━━━━━ SUPPLIED RECORDS
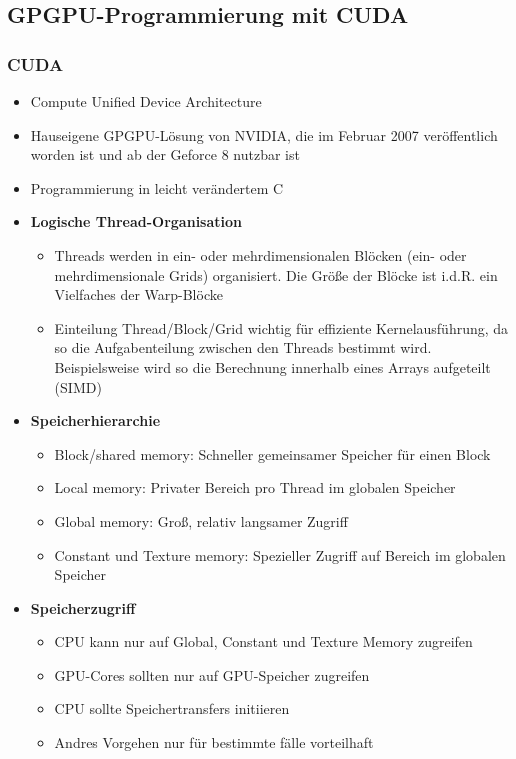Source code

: \subsection{GPGPU-Programmierung mit CUDA}

\subsubsection{CUDA}
\begin{itemize}
	\item Compute Unified Device Architecture
	\item Hauseigene GPGPU-Lösung von NVIDIA, die im Februar 2007 veröffentlich worden ist und ab der Geforce 8 nutzbar ist
	\item Programmierung in leicht verändertem C
	\item \textbf{Logische Thread-Organisation}
	\begin{itemize}
		\item Threads werden in ein- oder mehrdimensionalen Blöcken (ein- oder mehrdimensionale Grids) organisiert. Die Größe der Blöcke ist i.d.R. ein Vielfaches der Warp-Blöcke
		\item Einteilung Thread/Block/Grid wichtig für effiziente Kernelausführung, da so die Aufgabenteilung zwischen den Threads bestimmt wird. Beispielsweise wird so die Berechnung innerhalb eines Arrays aufgeteilt (SIMD)
	\end{itemize}
	\item \textbf{Speicherhierarchie}
	\begin{itemize}
		\item Block/shared memory: Schneller gemeinsamer Speicher für einen Block
		\item Local memory: Privater Bereich pro Thread im globalen Speicher
		\item Global memory: Groß, relativ langsamer Zugriff
		\item Constant und Texture memory: Spezieller Zugriff auf Bereich im globalen Speicher
	\end{itemize}
	\item \textbf{Speicherzugriff}
	\begin{itemize}
		\item CPU kann nur auf Global, Constant und Texture Memory zugreifen
		\item GPU-Cores sollten nur auf GPU-Speicher zugreifen
		\item CPU sollte Speichertransfers initiieren
		\item Andres Vorgehen nur für bestimmte fälle vorteilhaft

\end{itemize}
\end{itemize}
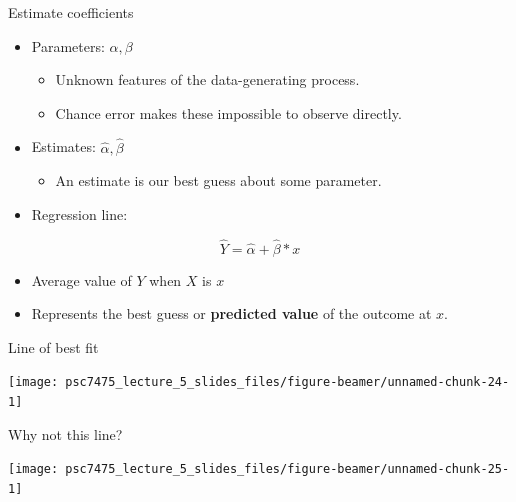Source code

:\documentclass[
  ignorenonframetext,
]{beamer}
\providecommand{\tightlist}{%
  \setlength{\itemsep}{0pt}\setlength{\parskip}{0pt}}
\begin{document}
\begin{frame}{Estimate coefficients}
\label{estimate-coefficients}
\pause

\begin{itemize}
\tightlist
\item
  Parameters: \(\alpha, \beta\)

  \begin{itemize}
  \tightlist
  \item
    Unknown features of the data-generating process.
  \item
    Chance error makes these impossible to observe directly. \pause
  \end{itemize}
\item
  Estimates: \(\hat{\alpha}, \hat{\beta}\)

  \begin{itemize}
  \tightlist
  \item
    An estimate is our best guess about some parameter. \pause
  \end{itemize}
\item
  Regression line:
\end{itemize}

\[
\hat{Y} = \hat{\alpha} + \hat{\beta} * x
\]

\begin{itemize}
\tightlist
\item
  Average value of \(Y\) when \(X\) is \(x\)
\item
  Represents the best guess or \textbf{predicted value} of the outcome
  at \(x\).
\end{itemize}
\end{frame}

\begin{frame}{Line of best fit}
\label{line-of-best-fit}
\begin{center}\texttt{[image: psc7475\_lecture\_5\_slides\_files/figure-beamer/unnamed-chunk-24-1]} \end{center}
\end{frame}

\begin{frame}{Why not this line?}
\label{why-not-this-line}
\begin{center}\texttt{[image: psc7475\_lecture\_5\_slides\_files/figure-beamer/unnamed-chunk-25-1]} \end{center}
\end{frame}
\end{document}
━━━━━━━━━━
Word for word, write out each of the records, but not the pictures.

WRITTEN RESPONSE:
Source code

: \subsection{GPGPU-Programmierung mit CUDA}

\subsubsection{CUDA}
\begin{itemize}
	\item Compute Unified Device Architecture
	\item Hauseigene GPGPU-Lösung von NVIDIA, die im Februar 2007 veröffentlich worden ist und ab der Geforce 8 nutzbar ist
	\item Programmierung in leicht verändertem C
	\item \textbf{Logische Thread-Organisation}
	\begin{itemize}
		\item Threads werden in ein- oder mehrdimensionalen Blöcken (ein- oder mehrdimensionale Grids) organisiert. Die Größe der Blöcke ist i.d.R. ein Vielfaches der Warp-Blöcke
		\item Einteilung Thread/Block/Grid wichtig für effiziente Kernelausführung, da so die Aufgabenteilung zwischen den Threads bestimmt wird. Beispielsweise wird so die Berechnung innerhalb eines Arrays aufgeteilt (SIMD)
	\end{itemize}
	\item \textbf{Speicherhierarchie}
	\begin{itemize}
		\item Block/shared memory: Schneller gemeinsamer Speicher für einen Block
		\item Local memory: Privater Bereich pro Thread im globalen Speicher
		\item Global memory: Groß, relativ langsamer Zugriff
		\item Constant und Texture memory: Spezieller Zugriff auf Bereich im globalen Speicher
	\end{itemize}
	\item \textbf{Speicherzugriff}
	\begin{itemize}
		\item CPU kann nur auf Global, Constant und Texture Memory zugreifen
		\item GPU-Cores sollten nur auf GPU-Speicher zugreifen
		\item CPU sollte Speichertransfers initiieren
		\item Andres Vorgehen nur für bestimmte fälle vorteilhaft

\end{itemize}
\end{itemize}
Source code

:\documentclass[
  ignorenonframetext,
]{beamer}
\providecommand{\tightlist}{%
  \setlength{\itemsep}{0pt}\setlength{\parskip}{0pt}}
\begin{document}
\begin{frame}{Estimate coefficients}
\label{estimate-coefficients}
\pause

\begin{itemize}
\tightlist
\item
  Parameters: \(\alpha, \beta\)

  \begin{itemize}
  \tightlist
  \item
    Unknown features of the data-generating process.
  \item
    Chance error makes these impossible to observe directly. \pause
  \end{itemize}
\item
  Estimates: \(\hat{\alpha}, \hat{\beta}\)

  \begin{itemize}
  \tightlist
  \item
    An estimate is our best guess about some parameter. \pause
  \end{itemize}
\item
  Regression line:
\end{itemize}

\[
\hat{Y} = \hat{\alpha} + \hat{\beta} * x
\]

\begin{itemize}
\tightlist
\item
  Average value of \(Y\) when \(X\) is \(x\)
\item
  Represents the best guess or \textbf{predicted value} of the outcome
  at \(x\).
\end{itemize}
\end{frame}

\begin{frame}{Line of best fit}
\label{line-of-best-fit}
\begin{center}\texttt{[image: psc7475\_lecture\_5\_slides\_files/figure-beamer/unnamed-chunk-24-1]} \end{center}
\end{frame}

\begin{frame}{Why not this line?}
\label{why-not-this-line}
\begin{center}\texttt{[image: psc7475\_lecture\_5\_slides\_files/figure-beamer/unnamed-chunk-25-1]} \end{center}
\end{frame}
\end{document}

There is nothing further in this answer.